25/10 - 15:33 - Agência Estado
Em mais uma iniciativa para conquistar o público jovem e de baixa renda, a TIM lança hoje um plano que dará ao cliente pré-pago a possibilidade de abastecer seus celulares com créditos de R$ 1,00, R$ 3,00 e R$ 5,00. Até então, o menor valor para recarga era de R$ 10,00.

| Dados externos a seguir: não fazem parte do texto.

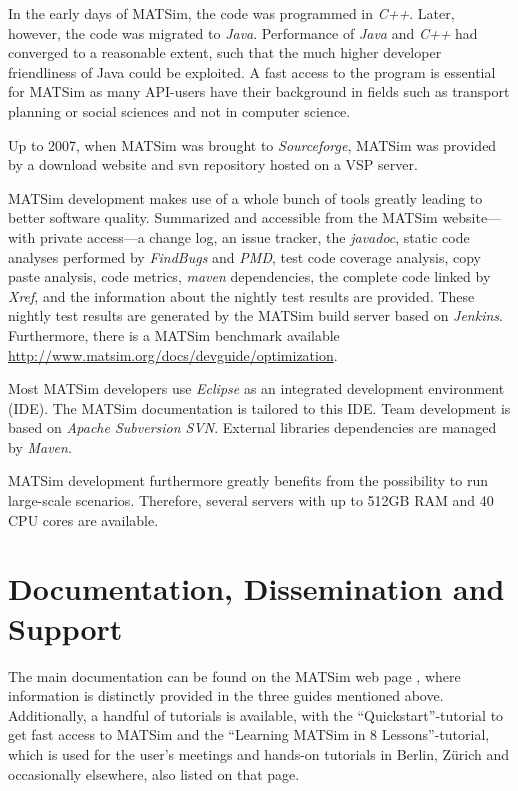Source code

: In the early days of MATSim, the code was programmed in \emph{C++}. Later, however, the code was migrated to \emph{Java}. Performance of \emph{Java} and \emph{C++} had converged to a reasonable extent, such that the much higher developer friendliness of Java could be exploited. A fast access to the program is essential for MATSim as many API-users have their background in fields such as transport planning or social sciences and not in computer science. 

Up to 2007, when MATSim was brought to \emph{Sourceforge}, MATSim was provided by a download website and svn repository hosted on a VSP server.

MATSim development makes use of a whole bunch of tools greatly leading to better software quality. Summarized and accessible from the MATSim website---with private access---a change log, an issue tracker, the \emph{javadoc}, static code analyses performed by \emph{FindBugs} and \emph{PMD}, test code coverage analysis, copy paste analysis, code metrics, \emph{maven} dependencies, the complete code linked by \emph{Xref}, and the information about the nightly test results are provided. These nightly test results are generated by the MATSim build server based on \emph{Jenkins}. Furthermore, there is a MATSim benchmark available \url{http://www.matsim.org/docs/devguide/optimization}.

Most MATSim developers use \emph{Eclipse} as an integrated development environment (IDE). The MATSim documentation is tailored to this IDE. Team development is based on \emph{Apache Subversion SVN}. External libraries dependencies are managed by \emph{Maven}. 

MATSim development furthermore greatly benefits from the possibility to run large-scale scenarios. Therefore, several servers with up to 512GB RAM and 40 CPU cores are available.  

\section{Documentation, Dissemination and Support}
The main documentation can be found on the MATSim web page \citep[][]{MATSIM-T-Docu_Webpage_2014}, where information is distinctly provided in the three guides mentioned above. Additionally, a handful of tutorials is available, with the ``Quickstart''-tutorial to get fast access to MATSim and the ``Learning MATSim in 8 Lessons''-tutorial, which is used for the user's meetings and hands-on tutorials in Berlin, Zürich and occasionally elsewhere, also listed on that page. 


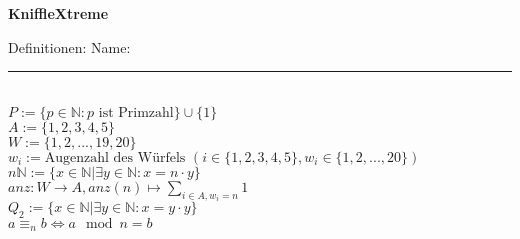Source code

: \documentclass[a4paper,11pt]{exam}
\begin{document}
\begin{center}
    \Large\bf{KniffleXtreme}
\end{center}
Definitionen: \hspace{200pt} Name: \rule{4cm}{0.15mm} \\
$P := \{ p \in \mathbb{N}: p \text{ ist Primzahl} \} \cup \{ 1 \}$ \\
$A := \{ 1, 2, 3, 4, 5 \}$ \\
$W := \{ 1, 2, ..., 19, 20 \}$ \\
$w_i := \text{Augenzahl des Würfels } (i \in \{1, 2, 3, 4, 5\}, w_i \in \{1, 2, ..., 20\})$ \\
$n\mathbb{N} := \{ x \in \mathbb{N} | \exists y \in \mathbb{N}: x = n\cdot y \}$ \\
$anz: W \rightarrow A, anz(n) \mapsto \displaystyle\sum_{i \in A, w_i = n} 1$ \\
$Q_2 := \{ x \in \mathbb{N} | \exists y \in \mathbb{N}: x = y \cdot y \} $\\
$ a \equiv_n  b \Leftrightarrow a \mod{n} = b$
\newline\newline\newline
\end{document}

O assinante que optar pelo Plano 1, como foi chamado, pagará R$ 0,20 por minuto e poderá escolher até três números fixos ou da TIM para falar por essa tarifa. Dependendo do Estado, os preços do minuto pré-pago podem chegar a R$ 1,40. Segundo Marco Lopes, diretor de Marketing da TIM, 60% das chamadas dos consumidores que buscam economia nas ligações se concentra em três números. Além de poder falar por até 5 minutos, o assinante ganha uma mensagem de texto (SMS) por chamada. Os cartões serão vendidos em 240 mil pontos de venda em todo o território nacional, abrangendo boa parte dos 300 mil pontos que a empresa dispõe hoje. Para a campanha publicitária do Plano 1, a TIM escalou o jogador de futebol Romário. O filme com o craque será transmitido no próximo fim de semana. O presidente da TIM, Mario Cesar Pereira de Araujo, disse que o cliente que fizer três recargas ou mais poderá ter acesso a um crédito especial de R$ 3,00 para situações emergenciais, que serão abatidos na próxima recarga, basta fazer um cadastro junto à operadora. Ao falar sobre o produto, Araujo quis dizer ao governo que a TIM está "fazendo a sua parte" na redução das tarifas do pré-pago. Ele garantiu que este produto já tinha sido elaborado pela empresa antes mesmo de o ministro das Comunicações, Helio Costa, reclamar na Futurecom dos preços das tarifas de pré-pagos. "Um plano como esse não se monta do dia para a noite", afirmou. "Esse é um plano que buscará atender aquele público que estava desassistido e tenho certeza que, com redução de impostos - seja via ICMS e pelo Fistel (Fundo de Fiscalização das Telecomunicações), poderemos fazer muito mais." O executivo disse que operadoras fixas e móveis se reuniram há duas semanas com o ministro para discutir os meios de se avançar na cobertura da telefonia móvel. "O governo entendeu que as empresas precisam preservar sua saúde financeira para cumprir este papel na universalização".